A GPU-Accelerated Fully Coupled Fluid-Solid-Thermal SPH Solver for Industrial Gearboxes: Application to Lubricant Flow and Heat Transfer in a Bevel-Helical Reducer

TL;DR

This paper introduces a GPU-accelerated fully coupled fluid-solid-thermal SPH framework for detailed analysis of gearboxes, revealing how operational parameters affect lubrication dynamics and heat transfer with significant computational speedup.

Contribution

The study develops a novel GPU-based fully coupled SPH solver enabling high-fidelity thermo-fluid simulations of gearboxes, demonstrating its effectiveness and providing new insights into thermal and fluid dynamics.

Findings

Churning losses increase nearly tenfold with speed.

Lubricant temperature rise decreases by 3-4 times as speed increases.

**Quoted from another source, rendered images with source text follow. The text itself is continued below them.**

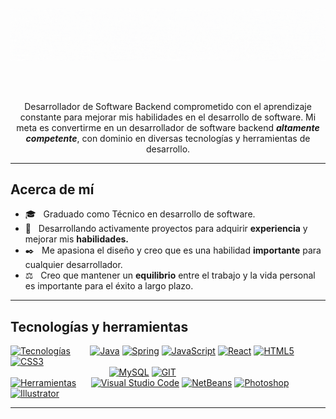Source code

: ![Presentation](QuinSDev.gif)

<br>
<br>
<p align="center">Desarrollador de Software Backend comprometido con el aprendizaje constante para mejorar mis habilidades en el desarrollo de software. Mi meta es convertirme en un desarrollador de software backend <em><strong>altamente competente</strong></em>, con dominio en diversas tecnologías y herramientas de desarrollo.</p>

---

## Acerca de mí


- 🎓 &nbsp; Graduado como Técnico en desarrollo de software.
- 🚀 &nbsp;  Desarrollando activamente proyectos para adquirir <strong>experiencia</strong> y mejorar mis <strong>habilidades.</strong>
- ✒️ &nbsp; Me apasiona el diseño y creo que es una habilidad <strong>importante</strong> para cualquier desarrollador.
- ⚖️ &nbsp; Creo que mantener un <strong>equilibrio</strong> entre el trabajo y la vida personal es importante para el éxito a largo plazo.

---

## Tecnologías y herramientas 

[![Tecnologías](https://img.shields.io/badge/Tecnologías-:-808080?style=for-the-badge&labelColor=black)]()
&nbsp;&nbsp;&nbsp;&nbsp;&nbsp;&nbsp;
[![Java](https://img.shields.io/badge/Java-DE8E2F.svg?style=for-the-badge&logo=openjdk&logoColor=white&labelColor=101010)]()
[![Spring](https://img.shields.io/badge/spring-%236DB33F.svg?style=for-the-badge&logo=spring&logoColor=white&labelColor=101010)]()
[![JavaScript](https://img.shields.io/badge/javascript-FFDF00.svg?style=for-the-badge&logo=javascript&logoColor=white&labelColor=101010)]()
[![React](https://img.shields.io/badge/react-%2361DAFB.svg?style=for-the-badge&logo=react&logoColor=white&labelColor=101010)]()
[![HTML5](https://img.shields.io/badge/HTML5-%23E34F26.svg?style=for-the-badge&logo=html5&logoColor=white&labelColor=101010)]()
[![CSS3](https://img.shields.io/badge/CSS3-%231572B6.svg?style=for-the-badge&logo=css3&logoColor=white&labelColor=101010)]()
<br>
&nbsp;&nbsp;&nbsp;&nbsp;&nbsp;&nbsp;&nbsp;&nbsp;&nbsp;&nbsp;&nbsp;&nbsp;&nbsp;&nbsp;&nbsp;&nbsp;&nbsp;&nbsp;&nbsp;&nbsp;&nbsp;&nbsp;&nbsp;&nbsp;&nbsp;&nbsp;&nbsp;&nbsp;&nbsp;&nbsp;&nbsp;&nbsp;&nbsp;&nbsp;&nbsp;&nbsp;&nbsp;&nbsp;&nbsp;
[![MySQL](https://img.shields.io/badge/mysql-00758F.svg?style=for-the-badge&logo=mysql&logoColor=white&labelColor=101010)]()
[![GIT](https://img.shields.io/badge/Git-fc6d26?style=for-the-badge&logo=git&logoColor=white&labelColor=101010)]()
<br>
[![Herramientas](https://img.shields.io/badge/Herramientas-:-808080?style=for-the-badge&labelColor=black)]()
&nbsp;&nbsp;&nbsp;&nbsp;
[![Visual Studio Code](https://img.shields.io/badge/VS_Code-0095D5.svg?style=for-the-badge&logo=visual-studio-code&logoColor=white&labelColor=101010)]()
[![NetBeans](https://img.shields.io/badge/NetBeans-ADD439.svg?style=for-the-badge&logo=apache-netbeans-ide&logoColor=white&labelColor=101010)]()
[![Photoshop](https://img.shields.io/badge/Photoshop-001e36.svg?style=for-the-badge&logo=adobe-photoshop&logoColor=white&labelColor=101010)]()
[![Illustrator](https://img.shields.io/badge/Illustrator-ff9a00.svg?style=for-the-badge&logo=adobe-illustrator&logoColor=white&labelColor=101010)]()

---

GPU acceleration achieves 7-9x speedup over CPU simulations.

Abstract

This study presents a GPU-accelerated, fully coupled fluid-solid-thermal Smoothed Particle Hydrodynamics (SPH) framework for high-fidelity analysis of splash-lubricated gearboxes. A series of thermo-fluid simulations of a bevel-helical gear reducer were conducted by varying shaft speed, oil immersion depth, and lubricant viscosity to evaluate their influence on splash dynamics, churning losses, and lubricant temperature rise. The results show that churning losses increase by nearly an order of magnitude as the speed rises from 150 to 600 rad/s, while the corresponding lubricant temperature rise becomes approximately three to four times smaller. Variations in immersion depth and viscosity adjust the heating rate only modestly-typically within 10-20%-with their influence reversing between low- and high-speed regimes. The GPU backend provides a 7-9 speedup over a high-performance desktop CPU, enabling multi-million-particle, full-gearbox thermo-fluid simulations without specialized hardware. These findings demonstrate the feasibility of high-fidelity thermal analysis of industrial gearboxes and provide quantitative insight into the coupled splash, churning, and heat-transfer mechanisms that govern gearbox thermal performance.